Several months ago on the TV show House Hunters International, there were an American woman and her Italian husband who had lived in Bologna for many years. However, after they had a child, they decided that they wanted to move out of town to the countryside. When asked what she was looking for in a house — even though she had lived in Italy for many years — the American unhesitatingly said: The Italian Dream.
“The Italian Dream” is that thing that begins in your brain the first time your breath is taken away by a photo of something in Italy. For me, it was pictures of the rolling Tuscan countryside. There could be an incredibly picturesque town at the top of the hill, or perhaps just a few perfectly placed cypress trees guarding the undulating land.
Not everyone has the same reaction when seeing these pictures. For instance, one woman I know said, “If you’ve seen one hilltop town, you’ve seen them all.” A true Dreamer, on the other hand, cares enough to recognize that the hilltop towns of both Montepulciano and Cortona have an impressive church sitting just beneath them, but Montepulciano’s church — as well as the valley below — is prettier.
Of course, someone else’s Dream could focus on an entirely different part of the country. The woman on House Hunters was pretty much in my “rolling green hills” camp, except that she wanted to live on them rather than just view them.
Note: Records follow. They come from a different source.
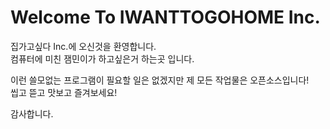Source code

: # **Welcome To IWANTTOGOHOME Inc.**

집가고싶다 Inc.에 오신것을 환영합니다.<br>
컴퓨터에 미친 잼민이가 하고싶은거 하는곳 입니다.

이런 쓸모없는 프로그램이 필요할 일은 없겠지만 제 모든 작업물은 오픈소스입니다!<br>
씹고 뜯고 맛보고 즐겨보세요!

감사합니다.

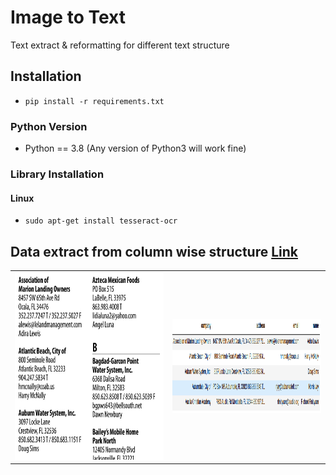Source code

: # Image to Text
Text extract &amp; reformatting for different text structure


## Installation
- `pip install -r requirements.txt`
### Python Version

- Python == 3.8 (Any version of Python3 will work fine)

### Library Installation

#### Linux
- `sudo apt-get install tesseract-ocr`

## Data extract from column wise structure [Link](column%20wise%20data%20extract.ipynb)
<table align='center'>
<tr>
<td><img src="static/pdf_sample.png" alt="Original.jpg" width="500" height="300"/></td>
<td><img src="static/extracted_sample.png" alt="Inpainted.jpg" width="500" height="150"/></td>
</tr>
</table>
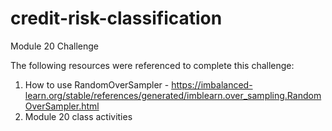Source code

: # credit-risk-classification
Module 20 Challenge

The following resources were referenced to complete this challenge:
1. How to use RandomOverSampler - https://imbalanced-learn.org/stable/references/generated/imblearn.over_sampling.RandomOverSampler.html
2. Module 20 class activities
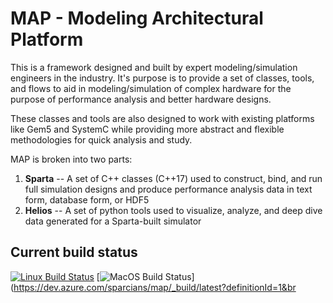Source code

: 
# MAP - Modeling Architectural Platform
This is a framework designed and built by expert modeling/simulation engineers in the industry.  It's purpose is to provide a set of classes, tools, and flows to aid in modeling/simulation of complex hardware for the purpose of performance analysis and better hardware designs.

These classes and tools are also designed to work with existing platforms like Gem5 and SystemC while providing more abstract and flexible methodologies for quick analysis and study.

MAP is broken into two parts:
1. **Sparta** -- A set of C++ classes (C++17) used to construct, bind, and run full simulation designs and produce performance analysis data in text form, database form, or HDF5
1. **Helios** -- A set of python tools used to visualize, analyze, and deep dive data generated for a Sparta-built simulator

## Current build status

[![Linux Build Status](https://img.shields.io/travis/com/sparcians/map/master.svg?label=Linux)](https://travis-ci.com/sparcians/map/branches)
[![MacOS Build Status](https://dev.azure.com/sparcians/map/_apis/build/status/sparcians.map?branchName=master&label=MacOS)](https://dev.azure.com/sparcians/map/_build/latest?definitionId=1&br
However, for someone else, the Dream could be triggered by the sight of the emerald green meadows that act as the base for the craggy Dolomites, or the view down to the blue-green water from the heights of Positano, or a photo of a narrow Venetian canal, taken vertically so you can feel how the water is held captive by the walls of the elegantly faded palazzi.
For some people, just looking at the photos is enough. They can live with the idea that Italy is out there without having the need to see it in person; they SAY they’d love to see it, yet they never have quite enough ambition to actually go there. We’ll call them the Category 1 Dreamers.
Then there are the Category 2 Dreamers who go to Italy for a normal vacation. I’ve never known anyone who hasn’t come back much more infatuated with the country than they thought they would be. I use the word “infatuate”, not “love”, because the feeling they’re left with doesn’t take them any further. The next time they see the photo of a place they visited, they feel the same way as when they see a photo of their first boy/girl friend: a beautiful memory, but life has moved on.
I am a Category 3 Dreamer. Though I started out as a Category 2 with a two week vacation, it quickly turned into two times a year, then three, then two normal vacations plus an extra month, until I’m where I am now: six months a year. I do know many Category 4 people who’ve given up wherever they started and call Italy “home”. I’m not sure I can ever get to that point…..but then again, 8 years ago I never expected to be a Category 3. Or maybe there will come a time when I’m back to being satisfied with just looking at photos and savoring old memories. The only certainty is today, and now, when I’m in Italy, I don’t really miss the US, but when I’m in the US, I REALLY miss Italy. While I’m not ready to call it “home”, I certainly love being a Part-Time Italian.